Ev's in fact have a look of cooling going on for batteries and other things. They may not have a grille at the front but they defiantly have Heat exchangers and fans for cooling.
It's like IC's are made out that these things are not a consideration and they are all made rough as guts where suddenly when the manufacturers build an EV, they suddenly became concerned about NVH. They put what they had learned about NVH into electrics, they didn't just discover it and how to suppress it over night!
Manufacturers of electric cars know that tire noise is the loudest contributor to NVH in their vehicles. Therefore tires are carefully selected and certain compromises are made in performance, durability and price to meet noise targets that OEMs are setting for EVs. For example, the Tesla's were shipping with Goodyear Eagle Touring, 245/45R19, all-season Grand Touring category, with sound reduction foam.
So one could extrapolate from this that if the same Tyres were used, an IC would get quieter or an EV would get louder because it's more to do with the tyres than the Vehicle? THIS sounds logical.

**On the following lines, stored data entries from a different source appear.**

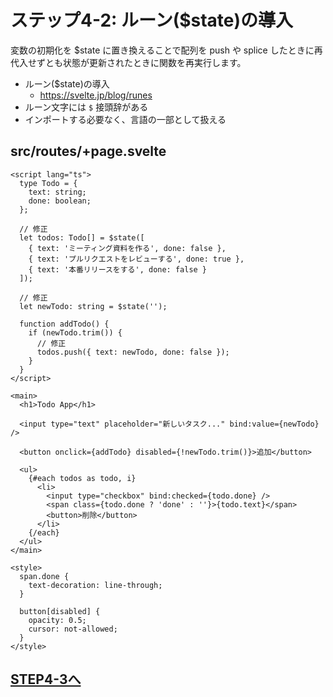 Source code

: # ステップ4-2: ルーン($state)の導入

変数の初期化を $state に置き換えることで配列を push や splice したときに再代入せずとも状態が更新されたときに関数を再実行します。

- ルーン($state)の導入
  - https://svelte.jp/blog/runes
- ルーン文字には `$` 接頭辞がある
- インポートする必要なく、言語の一部として扱える

## src/routes/+page.svelte

```svelte
<script lang="ts">
  type Todo = {
    text: string;
    done: boolean;
  };

  // 修正
  let todos: Todo[] = $state([
    { text: 'ミーティング資料を作る', done: false },
    { text: 'プルリクエストをレビューする', done: true },
    { text: '本番リリースをする', done: false }
  ]);

  // 修正
  let newTodo: string = $state('');

  function addTodo() {
    if (newTodo.trim()) {
      // 修正
      todos.push({ text: newTodo, done: false });
    }
  }
</script>

<main>
  <h1>Todo App</h1>

  <input type="text" placeholder="新しいタスク..." bind:value={newTodo} />

  <button onclick={addTodo} disabled={!newTodo.trim()}>追加</button>

  <ul>
    {#each todos as todo, i}
      <li>
        <input type="checkbox" bind:checked={todo.done} />
        <span class={todo.done ? 'done' : ''}>{todo.text}</span>
        <button>削除</button>
      </li>
    {/each}
  </ul>
</main>

<style>
  span.done {
    text-decoration: line-through;
  }

  button[disabled] {
    opacity: 0.5;
    cursor: not-allowed;
  }
</style>
```

## [STEP4-3へ](step4-3.md)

Tyres make such a huge difference to a vehicle. I have 2 sets for my ute, a set of low profile, wide as can fit low profile's with soft rubber and a set of conventional width/ Height for load carrying and towing. The difference in the way the car handles and performs with nothing else changed bar the tyres is astonishing. I have noticed the skinny( er) tyers are more noisy which was unexpected over the low profiles but it is what it is.
The wide tyres are also much better in the wet which is not the way it is supposed to be but again is the reality.
Be understandable if the regular tyres were Cheap rubbish but they were the most expensive and best rated for that size.
I remember the Tyres my wifes new ford came with many years ago, Goodyears. In my younger days I had put retreads on cars and they were better than these things! Drove the car a few times in the wet and the goodyears were shocking and not so flash in the dry either. After she spun it a couple of times carefully going round roundabout fully aware of how bad the things were, we took it to a tyre shop and had them replaced with under 10K km on the car. I said to the guy, bet you don't get many people changing tyres this new. He said normally not unless people want mags and Bigger tyres but when it comes to these things, we get them all the time! I was surprised and asked why, he looked at me and said the same reason you want to get rid of them, they are complete shit that should never be put on any car! He told me he had bought his wife a new car which had these thing on it and she complained and refused to drive it after a month when she figured out it wasn't the car but the tyres it was sitting on.
I heard many accounts of these same tires later on that were fitted to many new cars and all the stories were the same of how they scared the shit out of people in the wet and dry. Put Yokohama's on to replace these round bits of garbage and it was a different car and could be driven the same in the wet or dry with no concerns at all. I don't say all Goodyears are bad but these things were just dangerous.
I have never heard of foam Filled Tyres. Is this a type of tyre or something that can be pumped into any tyre?
Perhaps what the EV crowd are seeing is not the cars are more smooth and quiet then the IC's at all, They just got a set of better tyres with THE ev than what they had put on the IC?
Can't say I noticed ANY difference in the electric I drove with noise and Vibration either in the city or the country highways I drove it on but I'd guarantee it had the tyres replaced and highly likely if they came with anything special from the factory, they weren't even available to be replaced with the same.... Or would have been paid for by the owner either.
Brings up another aspect of EV ownership though... How much are these special tires over decent conventional rubber?